The move was aimed to block the
Target department store chain from building a store at Union
Street and West Main Road — but whether it accomplishes
its goal is an open question.
Hours before last night’s meeting,
Target filed an application for a special-use permit from the
Zoning Board of Review, according to Town Solicitor Kevin P.
Gavin.
Until now, Target’s approach
to the town has been entirely informal. It has appeared once
before the Design Review Board, which issues advisory opinions
on building design and related factors in proposed development
projects to the Planning Board and the Zoning Board.
The council debated the moratorium for
nearly two hours, hearing from three lawyers, a town planner,
the town’s economic development director, and members of
the public before it made a decision.
Town Council President Dennis M. Canario
said he was extremely wary of enacting any hastily drafted
moratorium.
But Town Administrator Robert G.
Driscoll told the council that town officials had been working
on the issue for two weeks.
The moratorium, as amended by
Councilman Leonard B. Katzman, calls for an eight-week halt to
approval of any new retail development larger than 55,000
square feet in three distinct commercial zones in which the
frontage passes along heavily traveled, or “traffic
sensitive,” streets enumerated in the zoning code.
The moratorium covers the proposed
Target location at Union and West Main, where the department
store chain proposes to build a store covering 136,500 square
feet, or 3.1 acres.
The moratorium further directs the
town solicitor to put into motion the process of preparing
potential amendments to the zoning ordinance, which could be
considered by the Town Council.
The language of last night’s
resolution opens the door to a second moratorium of no longer
than six months to allow for any necessary zoning amendments.

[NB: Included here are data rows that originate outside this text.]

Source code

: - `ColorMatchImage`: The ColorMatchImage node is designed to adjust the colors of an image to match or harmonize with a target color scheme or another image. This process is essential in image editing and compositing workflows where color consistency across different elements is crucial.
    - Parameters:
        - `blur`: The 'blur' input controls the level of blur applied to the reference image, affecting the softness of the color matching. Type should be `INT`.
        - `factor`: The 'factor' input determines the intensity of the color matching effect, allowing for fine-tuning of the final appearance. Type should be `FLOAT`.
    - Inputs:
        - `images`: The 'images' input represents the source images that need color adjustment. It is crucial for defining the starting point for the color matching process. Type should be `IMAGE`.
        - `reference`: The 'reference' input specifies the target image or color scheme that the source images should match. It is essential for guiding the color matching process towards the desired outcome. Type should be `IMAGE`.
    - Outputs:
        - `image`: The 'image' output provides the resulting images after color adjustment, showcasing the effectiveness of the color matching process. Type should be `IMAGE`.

Target was not represented at last
night’s meeting. But opponents to the Target proposal
turned out in droves, many of them wearing stickers with a
diagonal line — the international traffic and safety
symbol for prohibited activities — drawn through the
trademark Target bull’s-eye. The word “No”
was also spelled out in English.
Most of them were members of a
two-month-old grass roots organization called Preserve
Portsmouth, which sprang up in response to the Target’s
initial approach to the town.
They packed the Town Council
chambers in Town Hall beyond the maximum 140 allowed by the
fire safety code.
Fire Chief Jeffrey Lynch ordered
some of them out. Rather than have the meeting continued, about
50 spectators contented themselves to watch the meeting through
the open first-floor windows of Town Hall.
Mark Liberati, a lawyer for Preserve
Portsmouth, said the Target proposal is inconsistent with the
town’s comprehensive plan, which intends to preserve the
semirural character of the town and speaks of commercial
development of a scale that attracts only a local clientele.
“I don’t think anyone
would argue that a Target with 3 acres of floor space is
designed to serve only the local town,” he said.
He characterized the commercially
zoned lot eyed by the department store chain as “spot
zoning,” saying it is surrounded by a “sea”
of open space and low-density residential areas.
Furthermore, he said, the
comprehensive plan says a moratorium is appropriate to stop a
flood of applications that might precede a change in zoning.
Gavin, the solicitor, said there is
nothing in state law that specifically authorizes
municipalities to enact zoning moratoriums such as the one
passed last night, but there is no provision that prohibits it
either.
He said that the measure the
council adopted last night poses a greater risk of a legal
challenge than one that waits until specific zoning changes
have already been drafted by the Planning Board and are
submitted to a public hearing before adoption by the council.